- AIM OF THE TASK
Line by line, output the data that follows exactly as written.

** EXTRACTED ENTRIES follows **

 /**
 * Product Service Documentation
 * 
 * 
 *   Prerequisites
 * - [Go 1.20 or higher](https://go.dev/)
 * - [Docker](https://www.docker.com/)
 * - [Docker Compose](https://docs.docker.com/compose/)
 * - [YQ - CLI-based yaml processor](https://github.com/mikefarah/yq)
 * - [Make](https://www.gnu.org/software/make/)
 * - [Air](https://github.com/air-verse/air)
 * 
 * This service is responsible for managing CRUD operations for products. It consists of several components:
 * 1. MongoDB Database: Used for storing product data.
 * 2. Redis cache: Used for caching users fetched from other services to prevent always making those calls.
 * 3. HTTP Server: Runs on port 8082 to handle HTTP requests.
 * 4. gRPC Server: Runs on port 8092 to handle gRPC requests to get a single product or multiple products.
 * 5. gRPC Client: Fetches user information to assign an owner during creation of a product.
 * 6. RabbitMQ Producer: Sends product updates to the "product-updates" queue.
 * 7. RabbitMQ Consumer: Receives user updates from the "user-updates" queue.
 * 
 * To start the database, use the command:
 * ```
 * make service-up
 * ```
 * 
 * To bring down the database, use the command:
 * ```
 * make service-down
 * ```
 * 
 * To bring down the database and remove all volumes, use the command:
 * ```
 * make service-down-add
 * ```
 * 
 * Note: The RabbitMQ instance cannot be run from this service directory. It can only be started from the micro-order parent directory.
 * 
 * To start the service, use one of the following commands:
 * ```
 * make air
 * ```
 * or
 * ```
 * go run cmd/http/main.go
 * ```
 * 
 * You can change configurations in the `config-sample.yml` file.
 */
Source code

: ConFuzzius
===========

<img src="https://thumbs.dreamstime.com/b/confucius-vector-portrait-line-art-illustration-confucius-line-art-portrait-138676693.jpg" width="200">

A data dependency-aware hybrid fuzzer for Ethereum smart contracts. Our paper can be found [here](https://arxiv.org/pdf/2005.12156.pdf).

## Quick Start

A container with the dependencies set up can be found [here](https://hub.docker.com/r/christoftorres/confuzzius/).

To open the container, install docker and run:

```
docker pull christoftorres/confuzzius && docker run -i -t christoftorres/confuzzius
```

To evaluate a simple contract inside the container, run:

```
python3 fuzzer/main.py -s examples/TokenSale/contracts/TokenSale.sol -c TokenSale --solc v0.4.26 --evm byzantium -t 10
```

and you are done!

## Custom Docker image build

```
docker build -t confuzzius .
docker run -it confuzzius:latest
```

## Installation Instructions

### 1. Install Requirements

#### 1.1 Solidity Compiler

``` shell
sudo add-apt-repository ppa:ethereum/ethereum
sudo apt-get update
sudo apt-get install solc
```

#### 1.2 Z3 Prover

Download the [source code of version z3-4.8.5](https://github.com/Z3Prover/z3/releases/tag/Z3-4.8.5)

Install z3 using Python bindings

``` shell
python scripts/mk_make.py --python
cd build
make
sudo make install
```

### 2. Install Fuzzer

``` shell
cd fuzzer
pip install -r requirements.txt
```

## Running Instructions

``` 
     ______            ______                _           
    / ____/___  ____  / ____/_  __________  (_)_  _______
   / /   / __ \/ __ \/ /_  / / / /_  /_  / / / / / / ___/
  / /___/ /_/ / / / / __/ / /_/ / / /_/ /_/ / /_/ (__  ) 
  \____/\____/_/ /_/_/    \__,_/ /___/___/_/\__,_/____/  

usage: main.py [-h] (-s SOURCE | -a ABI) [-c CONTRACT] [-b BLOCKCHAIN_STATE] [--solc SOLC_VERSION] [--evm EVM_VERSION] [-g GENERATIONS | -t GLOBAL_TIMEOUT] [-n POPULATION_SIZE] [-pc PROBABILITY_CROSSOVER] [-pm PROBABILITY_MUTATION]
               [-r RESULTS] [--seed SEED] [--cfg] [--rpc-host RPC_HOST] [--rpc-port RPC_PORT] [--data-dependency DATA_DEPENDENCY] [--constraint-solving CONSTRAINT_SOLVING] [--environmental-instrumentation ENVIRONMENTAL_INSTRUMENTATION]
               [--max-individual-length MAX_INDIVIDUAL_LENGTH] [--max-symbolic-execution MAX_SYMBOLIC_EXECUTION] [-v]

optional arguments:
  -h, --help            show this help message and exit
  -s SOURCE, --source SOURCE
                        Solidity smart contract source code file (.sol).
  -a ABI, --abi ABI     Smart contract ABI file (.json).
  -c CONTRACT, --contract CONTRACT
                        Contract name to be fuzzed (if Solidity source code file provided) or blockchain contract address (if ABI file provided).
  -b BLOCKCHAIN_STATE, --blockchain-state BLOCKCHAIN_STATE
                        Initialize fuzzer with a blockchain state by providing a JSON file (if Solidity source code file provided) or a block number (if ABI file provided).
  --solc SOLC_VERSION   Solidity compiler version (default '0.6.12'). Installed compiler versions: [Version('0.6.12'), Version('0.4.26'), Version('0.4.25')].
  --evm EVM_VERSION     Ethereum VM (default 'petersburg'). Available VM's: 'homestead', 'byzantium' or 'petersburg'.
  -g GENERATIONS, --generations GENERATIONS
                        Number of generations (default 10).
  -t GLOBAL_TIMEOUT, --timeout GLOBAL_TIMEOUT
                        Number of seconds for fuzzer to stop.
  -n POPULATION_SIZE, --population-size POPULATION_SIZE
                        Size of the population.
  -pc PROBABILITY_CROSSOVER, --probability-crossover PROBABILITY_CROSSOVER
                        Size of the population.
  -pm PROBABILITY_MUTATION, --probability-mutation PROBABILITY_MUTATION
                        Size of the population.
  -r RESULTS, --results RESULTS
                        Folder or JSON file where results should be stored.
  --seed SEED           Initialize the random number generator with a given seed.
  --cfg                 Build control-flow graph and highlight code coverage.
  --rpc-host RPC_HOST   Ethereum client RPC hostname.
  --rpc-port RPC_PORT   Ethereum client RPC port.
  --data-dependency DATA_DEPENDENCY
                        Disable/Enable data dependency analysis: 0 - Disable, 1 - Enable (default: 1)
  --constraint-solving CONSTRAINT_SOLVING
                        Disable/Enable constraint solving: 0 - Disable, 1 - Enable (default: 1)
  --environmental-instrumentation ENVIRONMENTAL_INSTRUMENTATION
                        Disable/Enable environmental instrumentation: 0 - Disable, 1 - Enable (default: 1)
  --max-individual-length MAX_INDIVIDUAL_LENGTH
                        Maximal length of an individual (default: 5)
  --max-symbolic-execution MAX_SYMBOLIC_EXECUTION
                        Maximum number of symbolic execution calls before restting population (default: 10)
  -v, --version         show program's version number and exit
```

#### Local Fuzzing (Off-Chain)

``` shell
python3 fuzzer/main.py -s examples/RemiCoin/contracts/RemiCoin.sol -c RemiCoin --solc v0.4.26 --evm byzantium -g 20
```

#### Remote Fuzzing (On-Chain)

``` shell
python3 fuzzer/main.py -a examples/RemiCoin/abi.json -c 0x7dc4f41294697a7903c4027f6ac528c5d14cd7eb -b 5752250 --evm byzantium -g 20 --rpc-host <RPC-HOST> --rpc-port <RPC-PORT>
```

** End of EXTRACTED ENTRIES **

- SOLUTION
 /**
 * Product Service Documentation
 * 
 * 
 *   Prerequisites
 * - [Go 1.20 or higher](https://go.dev/)
 * - [Docker](https://www.docker.com/)
 * - [Docker Compose](https://docs.docker.com/compose/)
 * - [YQ - CLI-based yaml processor](https://github.com/mikefarah/yq)
 * - [Make](https://www.gnu.org/software/make/)
 * - [Air](https://github.com/air-verse/air)
 * 
 * This service is responsible for managing CRUD operations for products. It consists of several components:
 * 1. MongoDB Database: Used for storing product data.
 * 2. Redis cache: Used for caching users fetched from other services to prevent always making those calls.
 * 3. HTTP Server: Runs on port 8082 to handle HTTP requests.
 * 4. gRPC Server: Runs on port 8092 to handle gRPC requests to get a single product or multiple products.
 * 5. gRPC Client: Fetches user information to assign an owner during creation of a product.
 * 6. RabbitMQ Producer: Sends product updates to the "product-updates" queue.
 * 7. RabbitMQ Consumer: Receives user updates from the "user-updates" queue.
 * 
 * To start the database, use the command:
 * ```
 * make service-up
 * ```
 * 
 * To bring down the database, use the command:
 * ```
 * make service-down
 * ```
 * 
 * To bring down the database and remove all volumes, use the command:
 * ```
 * make service-down-add
 * ```
 * 
 * Note: The RabbitMQ instance cannot be run from this service directory. It can only be started from the micro-order parent directory.
 * 
 * To start the service, use one of the following commands:
 * ```
 * make air
 * ```
 * or
 * ```
 * go run cmd/http/main.go
 * ```
 * 
 * You can change configurations in the `config-sample.yml` file.
 */
Source code

: ConFuzzius
===========

<img src="https://thumbs.dreamstime.com/b/confucius-vector-portrait-line-art-illustration-confucius-line-art-portrait-138676693.jpg" width="200">

A data dependency-aware hybrid fuzzer for Ethereum smart contracts. Our paper can be found [here](https://arxiv.org/pdf/2005.12156.pdf).

## Quick Start

A container with the dependencies set up can be found [here](https://hub.docker.com/r/christoftorres/confuzzius/).

To open the container, install docker and run:

```
docker pull christoftorres/confuzzius && docker run -i -t christoftorres/confuzzius
```

To evaluate a simple contract inside the container, run:

```
python3 fuzzer/main.py -s examples/TokenSale/contracts/TokenSale.sol -c TokenSale --solc v0.4.26 --evm byzantium -t 10
```

and you are done!

## Custom Docker image build

```
docker build -t confuzzius .
docker run -it confuzzius:latest
```

## Installation Instructions

### 1. Install Requirements

#### 1.1 Solidity Compiler

``` shell
sudo add-apt-repository ppa:ethereum/ethereum
sudo apt-get update
sudo apt-get install solc
```

#### 1.2 Z3 Prover

Download the [source code of version z3-4.8.5](https://github.com/Z3Prover/z3/releases/tag/Z3-4.8.5)

Install z3 using Python bindings

``` shell
python scripts/mk_make.py --python
cd build
make
sudo make install
```

### 2. Install Fuzzer

``` shell
cd fuzzer
pip install -r requirements.txt
```

## Running Instructions

``` 
     ______            ______                _           
    / ____/___  ____  / ____/_  __________  (_)_  _______
   / /   / __ \/ __ \/ /_  / / / /_  /_  / / / / / / ___/
  / /___/ /_/ / / / / __/ / /_/ / / /_/ /_/ / /_/ (__  ) 
  \____/\____/_/ /_/_/    \__,_/ /___/___/_/\__,_/____/  

usage: main.py [-h] (-s SOURCE | -a ABI) [-c CONTRACT] [-b BLOCKCHAIN_STATE] [--solc SOLC_VERSION] [--evm EVM_VERSION] [-g GENERATIONS | -t GLOBAL_TIMEOUT] [-n POPULATION_SIZE] [-pc PROBABILITY_CROSSOVER] [-pm PROBABILITY_MUTATION]
               [-r RESULTS] [--seed SEED] [--cfg] [--rpc-host RPC_HOST] [--rpc-port RPC_PORT] [--data-dependency DATA_DEPENDENCY] [--constraint-solving CONSTRAINT_SOLVING] [--environmental-instrumentation ENVIRONMENTAL_INSTRUMENTATION]
               [--max-individual-length MAX_INDIVIDUAL_LENGTH] [--max-symbolic-execution MAX_SYMBOLIC_EXECUTION] [-v]

optional arguments:
  -h, --help            show this help message and exit
  -s SOURCE, --source SOURCE
                        Solidity smart contract source code file (.sol).
  -a ABI, --abi ABI     Smart contract ABI file (.json).
  -c CONTRACT, --contract CONTRACT
                        Contract name to be fuzzed (if Solidity source code file provided) or blockchain contract address (if ABI file provided).
  -b BLOCKCHAIN_STATE, --blockchain-state BLOCKCHAIN_STATE
                        Initialize fuzzer with a blockchain state by providing a JSON file (if Solidity source code file provided) or a block number (if ABI file provided).
  --solc SOLC_VERSION   Solidity compiler version (default '0.6.12'). Installed compiler versions: [Version('0.6.12'), Version('0.4.26'), Version('0.4.25')].
  --evm EVM_VERSION     Ethereum VM (default 'petersburg'). Available VM's: 'homestead', 'byzantium' or 'petersburg'.
  -g GENERATIONS, --generations GENERATIONS
                        Number of generations (default 10).
  -t GLOBAL_TIMEOUT, --timeout GLOBAL_TIMEOUT
                        Number of seconds for fuzzer to stop.
  -n POPULATION_SIZE, --population-size POPULATION_SIZE
                        Size of the population.
  -pc PROBABILITY_CROSSOVER, --probability-crossover PROBABILITY_CROSSOVER
                        Size of the population.
  -pm PROBABILITY_MUTATION, --probability-mutation PROBABILITY_MUTATION
                        Size of the population.
  -r RESULTS, --results RESULTS
                        Folder or JSON file where results should be stored.
  --seed SEED           Initialize the random number generator with a given seed.
  --cfg                 Build control-flow graph and highlight code coverage.
  --rpc-host RPC_HOST   Ethereum client RPC hostname.
  --rpc-port RPC_PORT   Ethereum client RPC port.
  --data-dependency DATA_DEPENDENCY
                        Disable/Enable data dependency analysis: 0 - Disable, 1 - Enable (default: 1)
  --constraint-solving CONSTRAINT_SOLVING
                        Disable/Enable constraint solving: 0 - Disable, 1 - Enable (default: 1)
  --environmental-instrumentation ENVIRONMENTAL_INSTRUMENTATION
                        Disable/Enable environmental instrumentation: 0 - Disable, 1 - Enable (default: 1)
  --max-individual-length MAX_INDIVIDUAL_LENGTH
                        Maximal length of an individual (default: 5)
  --max-symbolic-execution MAX_SYMBOLIC_EXECUTION
                        Maximum number of symbolic execution calls before restting population (default: 10)
  -v, --version         show program's version number and exit
```

#### Local Fuzzing (Off-Chain)

``` shell
python3 fuzzer/main.py -s examples/RemiCoin/contracts/RemiCoin.sol -c RemiCoin --solc v0.4.26 --evm byzantium -g 20
```

#### Remote Fuzzing (On-Chain)

``` shell
python3 fuzzer/main.py -a examples/RemiCoin/abi.json -c 0x7dc4f41294697a7903c4027f6ac528c5d14cd7eb -b 5752250 --evm byzantium -g 20 --rpc-host <RPC-HOST> --rpc-port <RPC-PORT>
```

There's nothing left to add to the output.